What is dexamethasone? Dexamethasone is a steroid that may reduce pain and the inflammatory
response to tissue damage after surgery (heat, pain, redness and swelling). In people
receiving nerve block, dexamethasone may be given with the local anaesthetic around
the nerve (perineural) or into a vein (intravenous) to prolong the pain relief from
the peripheral nerve block. What did the researchers investigate? We looked for randomized
controlled trials that investigated whether perineural or intravenous dexamethasone
prolongs the length of time people experience pain relief from the peripheral nerve
block when undergoing upper and lower limb surgery and reduces the intensity of pain
after surgery. We also investigated whether perineural or intravenous dexamethasone
cause any side effects or harms.
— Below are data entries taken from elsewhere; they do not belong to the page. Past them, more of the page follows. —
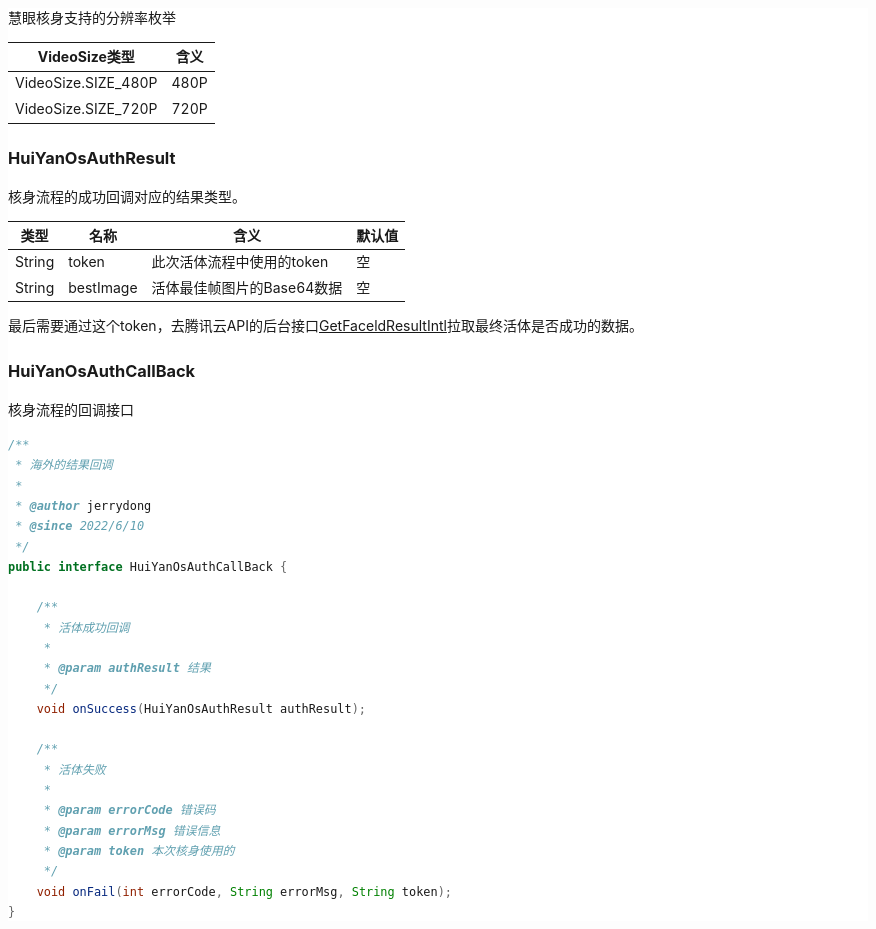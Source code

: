 慧眼核身支持的分辨率枚举

| VideoSize类型       | 含义 |
| ------------------- | ---- |
| VideoSize.SIZE_480P | 480P |
| VideoSize.SIZE_720P | 720P |



### HuiYanOsAuthResult

核身流程的成功回调对应的结果类型。

| 类型   | 名称      | 含义                       | 默认值 |
| ------ | --------- | -------------------------- | ------ |
| String | token     | 此次活体流程中使用的token  | 空     |
| String | bestImage | 活体最佳帧图片的Base64数据 | 空     |

最后需要通过这个token，去腾讯云API的后台接口[GetFaceldResultIntl](//TODO:)拉取最终活体是否成功的数据。



### HuiYanOsAuthCallBack

核身流程的回调接口

```java
/**
 * 海外的结果回调
 *
 * @author jerrydong
 * @since 2022/6/10
 */
public interface HuiYanOsAuthCallBack {

    /**
     * 活体成功回调
     *
     * @param authResult 结果
     */
    void onSuccess(HuiYanOsAuthResult authResult);

    /**
     * 活体失败
     *
     * @param errorCode 错误码
     * @param errorMsg 错误信息
     * @param token 本次核身使用的
     */
    void onFail(int errorCode, String errorMsg, String token);
}
```
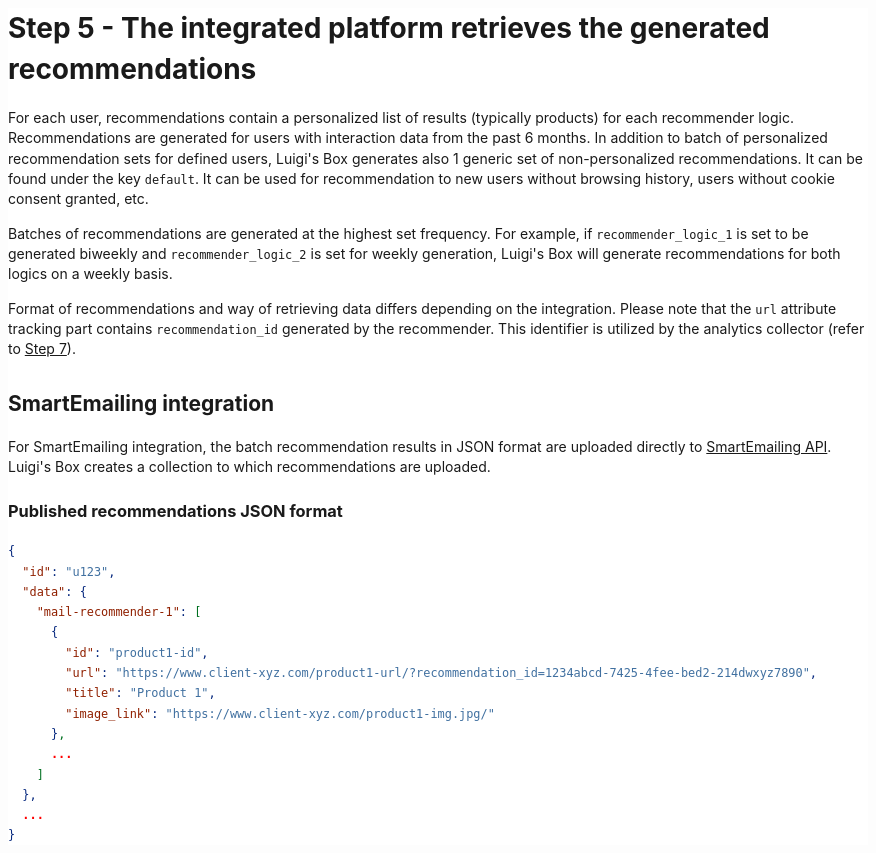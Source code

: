 # Step 5 - The integrated platform retrieves the generated recommendations

For each user, recommendations contain a personalized list of results (typically products) for each recommender logic.
Recommendations are generated for users with interaction data from the past 6 months. In addition to batch of
personalized recommendation sets for defined users, Luigi's Box generates also 1 generic set of non-personalized
recommendations. It can be found under the key `default`. It can be used for recommendation to new users without browsing
history, users without cookie consent granted, etc.

Batches of recommendations are generated at the highest set frequency. For example, if `recommender_logic_1` is set
to be generated biweekly and `recommender_logic_2` is set for weekly generation, Luigi's Box will generate
recommendations for both logics on a weekly basis.

Format of recommendations and way of retrieving data differs depending on the integration. Please note that the `url` attribute tracking part contains `recommendation_id` generated by the recommender. This identifier is utilized by the analytics collector (refer to [Step 7](#step-7-luigi-39-s-box-client-collects-analytics-data)).

## SmartEmailing integration

For SmartEmailing integration, the batch recommendation results in JSON format are uploaded directly to
[SmartEmailing API](https://app.smartemailing.cz/docs/api/v3/index.html#api-Generic_collections).
Luigi's Box creates a collection to which recommendations are uploaded.

### Published recommendations JSON format

```json
{
  "id": "u123",
  "data": {
    "mail-recommender-1": [
      {
        "id": "product1-id",
        "url": "https://www.client-xyz.com/product1-url/?recommendation_id=1234abcd-7425-4fee-bed2-214dwxyz7890",
        "title": "Product 1",
        "image_link": "https://www.client-xyz.com/product1-img.jpg/"
      },
      ...
    ]
  },
  ...
}
```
We searched the medical literature for articles that
included either adults or children undergoing upper or lower limb surgery with peripheral
nerve block published up until 25 April 2017. We also assessed the quality of evidence
for each outcome. What did the researchers find? We included 35 studies involving
2702 aged 15 to 78 years. When compared with placebo, the duration of sensory block
was prolonged in the perineural dexamethasone group by 6 and a half hours (27 studies,
1625 participants, low‐quality evidence) and in the intravenous dexamethasone group
by six hours (8 studies, 499 participants, moderate‐quality evidence). When perineural
and intravenous dexamethasone were compared, the duration of sensory block was longer
in the perineural dexamethasone group by three hours (9 studies, 720 participants,
moderate‐quality evidence). Postoperative pain intensity at 12 hours after surgery
was lower in the perineural dexamethasone group compared with placebo (5 studies,
257 participants, very low‐quality evidence) and at 24 hours after surgery (9 studies,
469 participants, low‐quality evidence). When we compared intravenous dexamethasone
with placebo, postoperative pain intensity was also lower in the intravenous dexamethasone
group than in the placebo group at 12 hours (3 studies, 162 participants, low‐quality
evidence) and 24 hours (5 studies, 257 participants, low‐quality evidence). The amount
of opioid pain medication required was also lower in participants receiving perineural
and intravenous dexamethasone. There was no difference in postoperative pain intensity
or the amount of opioid pain medication required when perineural and intravenous dexamethasone
were compared. We concluded that one way of administering dexamethasone does not provide
better pain relief over the other. Five serious adverse events were reported in three
studies. One block‐related adverse event (pneumothorax or collapsed lung) occurred
in one participant in a trial comparing perineural dexamethasone and placebo; however
group allocation was not reported. The remaining events were non‐block‐related and
occurred in two trials comparing perineural dexamethasone, intravenous dexamethasone
and placebo. Two participants in the control group required hospitalization within
one week of surgery; one for a fall and one for a bowel infection. One participant
in the placebo group developed a chronic pain syndrome called Complex Regional Pain
Sydrome, and one participant in the intravenous dexamethasone group developed pneumonia.
The quality of evidence for safety issues was very low.